The Plastic Jar Jack-O-Lantern Preschool Halloween Craft is an easy alternative to the traditional jack-o-lantern. This preschool Halloween craft is so light and safe that your preschooler can carry it around if s/he likes. Just glue orange and black tissue paper to a clean, dry recycled plastic jar and place a light stick inside for a cheery and safe Halloween decoration.

Materials You Will Need

1 recycled plastic jar, clean and dry, large enough to hold a light stick
Orange tissue paper torn into squares
Black tissue paper
Craft glue that will stick to plastic
Scissors
Craft wire (optional)
18-inch long 1-dowel

How to Make It

Step 1:
Cut a jack-o-lantern nose, mouth, and eyes from the black tissue paper. Glue them to the jar to be the jack-o-lantern face.

Step 2:
Glue the orange tissue paper onto the rest of the jar being careful not to cover the face.

Step 3:
Activate the light stick and put it inside the jar.

Take it a Step Further

The original Jack-o-lanterns were not pumpkins. Pumpkins come from the Americas. The original Jack-o-lanterns were created in Europe long before the Americas were discovered. To light their way at night, people carved out root vegetables such as turnips and hung them from sticks by leather strips. They then put a candle in the whole and carried it to help them see at night.
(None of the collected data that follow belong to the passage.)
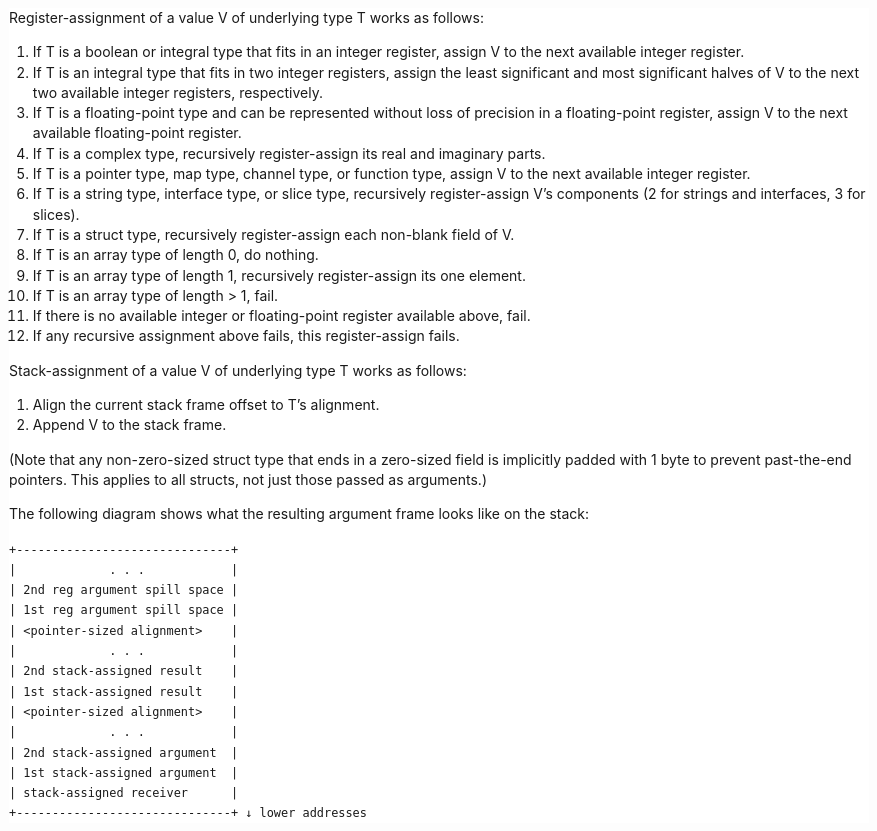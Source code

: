 Register-assignment of a value V of underlying type T works as follows:

1. If T is a boolean or integral type that fits in an integer
   register, assign V to the next available integer register.
1. If T is an integral type that fits in two integer registers, assign
   the least significant and most significant halves of V to the next
   two available integer registers, respectively.
1. If T is a floating-point type and can be represented without loss
   of precision in a floating-point register, assign V to the next
   available floating-point register.
1. If T is a complex type, recursively register-assign its real and
   imaginary parts.
1. If T is a pointer type, map type, channel type, or function type,
   assign V to the next available integer register.
1. If T is a string type, interface type, or slice type, recursively
   register-assign V’s components (2 for strings and interfaces, 3 for
   slices).
1. If T is a struct type, recursively register-assign each non-blank
   field of V.
1. If T is an array type of length 0, do nothing.
1. If T is an array type of length 1, recursively register-assign its
   one element.
1. If T is an array type of length > 1, fail.
1. If there is no available integer or floating-point register
   available above, fail.
1. If any recursive assignment above fails, this register-assign fails.

Stack-assignment of a value V of underlying type T works as follows:

1. Align the current stack frame offset to T’s alignment.
1. Append V to the stack frame.

(Note that any non-zero-sized struct type that ends in a zero-sized
field is implicitly padded with 1 byte to prevent past-the-end
pointers.
This applies to all structs, not just those passed as arguments.)

The following diagram shows what the resulting argument frame looks
like on the stack:

    +------------------------------+
    |             . . .            |
    | 2nd reg argument spill space |
    | 1st reg argument spill space |
    | <pointer-sized alignment>    |
    |             . . .            |
    | 2nd stack-assigned result    |
    | 1st stack-assigned result    |
    | <pointer-sized alignment>    |
    |             . . .            |
    | 2nd stack-assigned argument  |
    | 1st stack-assigned argument  |
    | stack-assigned receiver      |
    +------------------------------+ ↓ lower addresses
With a little help from you, your preschooler can make his/her own version of this. Punch two in the jar opposite one another near the top. Your preschooler can form a handled by threading sturdy craft wire through these holes, forming an arch in the middle like a bucket handle. Twist the ends of the wire around the main body of the wire to make it secure. Twist the handle onto the end of a stick or dowel. Add the light stick and with parent supervision your preschooler can light his way.

If you choose not to do this, the jar Jack-o-lantern can also make a nice display either along on a table or porch or arranged with other jar Jack-o-lanterns. Line them up down the center of your dinner table or use them to line your walkway.
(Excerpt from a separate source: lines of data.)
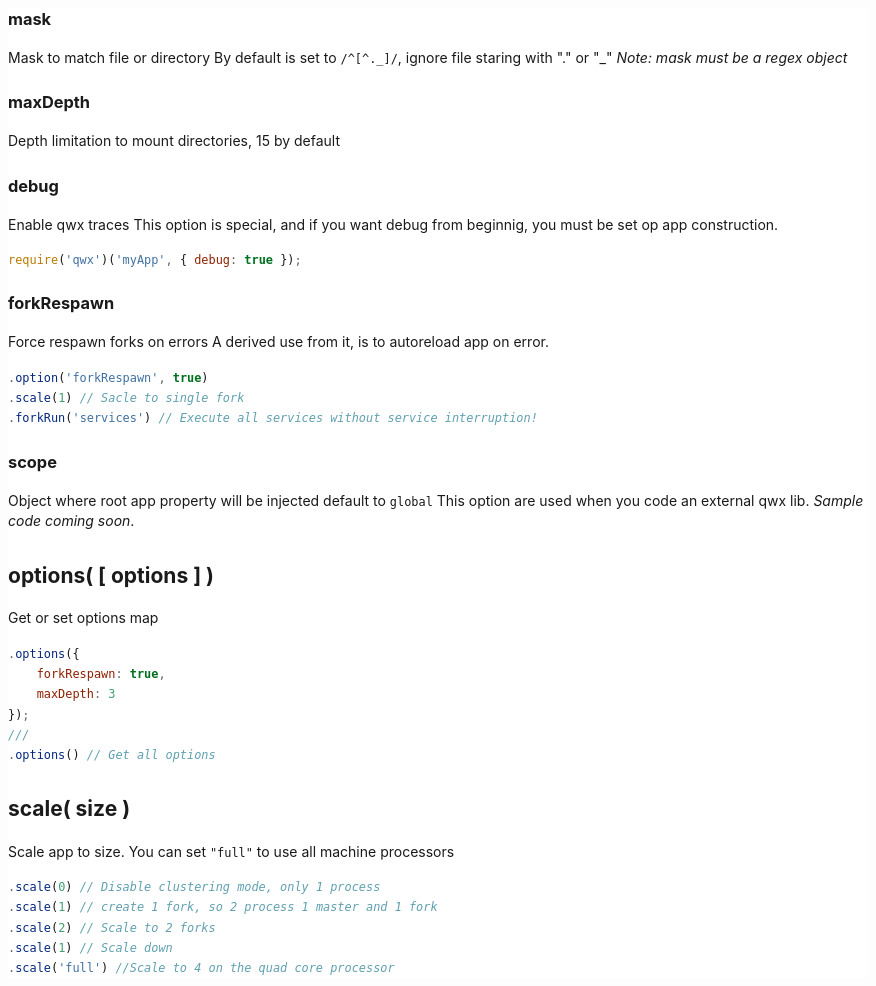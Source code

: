 ### mask
Mask to match file or directory
By default is set to `/^[^._]/`, ignore file staring with "." or "_"
_Note: mask must be a regex object_

### maxDepth
Depth limitation to mount directories, 15 by default

### debug
Enable qwx traces
This option is special, and if you want debug from beginnig, you must be set op app construction.

```javascript
require('qwx')('myApp', { debug: true });
```


### forkRespawn
Force respawn forks on errors
A derived use from it, is to autoreload app on error.

```javascript
.option('forkRespawn', true)
.scale(1) // Sacle to single fork
.forkRun('services') // Execute all services without service interruption!
```

### scope
Object where root app property will be injected default to `global`
This option are used when you code an external qwx lib. *Sample code coming soon*.

## options( [ options ] )
Get or set options map
```javascript
.options({
    forkRespawn: true,
    maxDepth: 3
});
///
.options() // Get all options
```

## scale( size )
Scale app to size.
You can set `"full"` to use all machine processors

```javascript
.scale(0) // Disable clustering mode, only 1 process
.scale(1) // create 1 fork, so 2 process 1 master and 1 fork
.scale(2) // Scale to 2 forks
.scale(1) // Scale down
.scale('full') //Scale to 4 on the quad core processor
```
Alternative Jack-O-Lantern Patterns

Try different patterns on the jar. Cut a witch against a moon or a black cat, or other Halloween shapes. Preschool level coloring books make good patterns if you trace them with tracing paper. Look around you for possible sources of Halloween patterns. You can also cut the central design from Halloween napkins and make jar lanterns to fit your party theme.

Another Alternative to Traditional Jack-o-lanterns

Another good way to light a table or a walk way is by using the Paper Sack Luminarias Preschool Halloween Craft. Just cut Halloween designs into a paper lunch sack, weight with sand, rice, or dried beans, and drop in a light stick. Making several to light the walkway to your front door for trick-or-treaters can be a fun family craft.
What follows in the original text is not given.